E. Suppression of Documents Seized
The final question presented for our review is whether the Government's removal and subsequent withholding of records from the premises upon which it was agreed that they could conduct an inspection exceeded the scope of consent granted in a letter from counsel for the defendants to the Government, and hence violated the fourth amendment.20 The following letter sent by Miller's attorney to IRS agent O'Dea is claimed to limit consent to inspection and not removal:
'This will confirm our understanding that, pursuant to the meeting held in our office this morning, you have agreed that, in lieu of the appearance of Fred Hyman, Irving Miller and Joseph Levine at your offices on January 18, 1971, as per your summonses, we will, in lieu thereof, furnish you with suitable working facilities at 1674 Meridian Avenue, Miami Beach, Florida, on January 18, so that you will be able to conduct your examination on those premises. We will also provide the services of our investigator, Mr. Nathan Zeldin, to work with you in facilitating the examination of the various books and records involved.
Sincerely yours, Charles L. Ruffner' (former attorney for Miller)
The district court held that this agreement expressly limited consent to examining and copying the records on the premises and presumably found that subsequent conduct on defendants' part did not vitiate the limited expression of consent. Finding these conclusions infirm, we hold that the Government did not violate defendants fourth amendment rights.21
A reconsideration of the facts which spawned the quoted letter convinces us that defendants did not intend to expressly limit consent to examination and copying of records on the premises furnished by defendants. Because defendants had reneged on a prior agreement to produce the records, the Government issued a summons seeking the production of records and documents of certain corporations in which Miller had an ownership interest. Charles Ruffner, Miller's former attorney, testified at the suppression hearing that Miller desired to avoid enforcement of the summons, entailing as it would production of records at an office of the IRS, for three reasons. First, the records sought were so voluminous that it would take a moving van to produce them; second, their removal would disrupt corporate business, and third, by providing the IRS with office space in close proximity to Miller's place of business, defendants would be available to aid the IRS in obtaining the exact records it wanted.

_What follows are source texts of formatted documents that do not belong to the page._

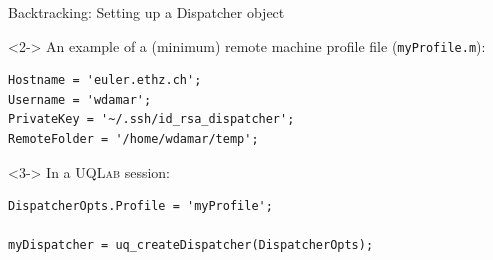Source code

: \documentclass[]{rsuqbeamernew}
\begin{document}
\begin{frame}[fragile]{Backtracking: Setting up a Dispatcher object}



\begin{onslide}<2->
An example of a (minimum) remote machine profile file (\texttt{myProfile.m}):
\begin{lstlisting}[basicstyle=\scriptsize]
Hostname = 'euler.ethz.ch';
Username = 'wdamar';
PrivateKey = '~/.ssh/id_rsa_dispatcher';
RemoteFolder = '/home/wdamar/temp';
\end{lstlisting}
\end{onslide}

\begin{onslide}<3->
In a \textsc{UQLab} session:
\begin{lstlisting}[basicstyle=\scriptsize,numbers=none]
DispatcherOpts.Profile = 'myProfile';
  
myDispatcher = uq_createDispatcher(DispatcherOpts);
\end{lstlisting}
\end{onslide}

\end{frame}
\end{document}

Conspicuously absent from Ruffner's explanation is any indication that the design of the conciliatory agreement regarding inspection was to disable the IRS from removing the documents from the premises furnished. Nor does the agreement itself express such a purpose. Indeed, the affirmation that defendant would provide premises for inspection of the records in lieu of production at an office of IRS belies such an assertion. Rather, it would appear that the letter, borne out of the spirit of accommodation, was intended to ameliorate the burden attendant upon transportation of the records to the IRS office. And having validly obtained possession of the documents without transgressing the terms of the inspection agreement, the IRS had as much right to test them in order to ascertain their date of preparation as it would to photostat or copy them. See Zap v. United States, 328 U.S. 624, 629, 66 S.Ct. 1277, 1279, 90 L.Ed. 1477, 1482 (1946); United States v. Ponder, 444 F.2d 816, 818 (5th Cir. 1971), cert. denied, 405 U.S. 918, 92 S.Ct. 944, 30 L.Ed.2d 788 (1972).

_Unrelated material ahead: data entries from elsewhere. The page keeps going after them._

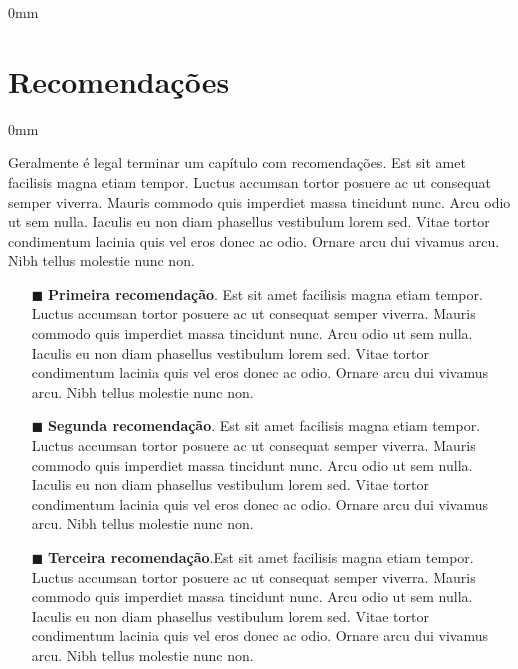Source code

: \documentclass[./main.tex]{subfiles}
\begin{document}
\begin{adjustwidth}{\bodytab}{0mm}
\blindtext[2]

\end{adjustwidth}


\section{Recomendações} \label{chp2:summary}

\begin{adjustwidth}{\bodytab}{0mm}
\par Geralmente é legal terminar um capítulo com recomendações. Est sit amet facilisis magna etiam tempor. Luctus accumsan tortor posuere ac ut consequat semper viverra. Mauris commodo quis imperdiet massa tincidunt nunc. Arcu odio ut sem nulla. Iaculis eu non diam phasellus vestibulum lorem sed. Vitae tortor condimentum lacinia quis vel eros donec ac odio. Ornare arcu dui vivamus arcu. Nibh tellus molestie nunc non.

\begin{itemize}
    \item[$\blacksquare$] \textbf{Primeira recomendação}. Est sit amet facilisis magna etiam tempor. Luctus accumsan tortor posuere ac ut consequat semper viverra. Mauris commodo quis imperdiet massa tincidunt nunc. Arcu odio ut sem nulla. Iaculis eu non diam phasellus vestibulum lorem sed. Vitae tortor condimentum lacinia quis vel eros donec ac odio. Ornare arcu dui vivamus arcu. Nibh tellus molestie nunc non.
    \item  [$\blacksquare$] \textbf{Segunda recomendação}. Est sit amet facilisis magna etiam tempor. Luctus accumsan tortor posuere ac ut consequat semper viverra. Mauris commodo quis imperdiet massa tincidunt nunc. Arcu odio ut sem nulla. Iaculis eu non diam phasellus vestibulum lorem sed. Vitae tortor condimentum lacinia quis vel eros donec ac odio. Ornare arcu dui vivamus arcu. Nibh tellus molestie nunc non.
    \item[$\blacksquare$] \textbf{Terceira recomendação}.Est sit amet facilisis magna etiam tempor. Luctus accumsan tortor posuere ac ut consequat semper viverra. Mauris commodo quis imperdiet massa tincidunt nunc. Arcu odio ut sem nulla. Iaculis eu non diam phasellus vestibulum lorem sed. Vitae tortor condimentum lacinia quis vel eros donec ac odio. Ornare arcu dui vivamus arcu. Nibh tellus molestie nunc non. 
\end{itemize}

\end{adjustwidth}
\end{document}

Moreover, even assuming that we were to agree with defendants' construction of the terms of the letter, we are convinced that defendants' subsequent conduct vitiated whatever limited consent was expressed in the letter. Defendants had, upon request, permitted the IRS to remove documents other than those in question here from the premises furnished for inspection. The instant documents were removed concededly without express permission, in order to spare defendants the additional expenditure of paying another month's lease for the inspection premises. This removal was effected without incident, and indeed, appeared to have been acquiesced in when Charles Ruffner initialed an envelope received subsequent thereto, designated 'Received August 2, 1971. This envelope contains copies. Internal Revenue Service has originals.' Ruffner's only explanation for his acknowledgement of the receipt of copies and belated demand for return of the originals was that the agents had presented him with a fait accompli-- they had already taken the records. In view of the circumstances under which the records were removed, however, we conclude that whatever limited consent was expressed in the letter sent to IRS agent was vitiated. Moreover, any governmental impropriety inherent in the failure to return the documents upon demand cannot deprive the removal of its initial validity. See United States v. Ponder, 444 F.2d 816, 818 (5th Cir. 1971), cert. denied, 405 U.S. 918, 92 S.Ct. 944, 30 L.Ed.2d 788 (1972); United States v. Light, 394 F.2d 908, 914 (2d Cir. 1968).
Despite our disagreement with the district court over the consent issue, we do concur in its judgment that the IRS should be required to make available the original documents to defendants. The Government performed tests upon the documents after their removal in an effort to ascertain whether they were prepared upon the dates that Hyman claimed they were.22 Hyman's access to them would appear critical to his ability to fashion a defense on this point. Their availability will adequately provide him with an opportunity to do so.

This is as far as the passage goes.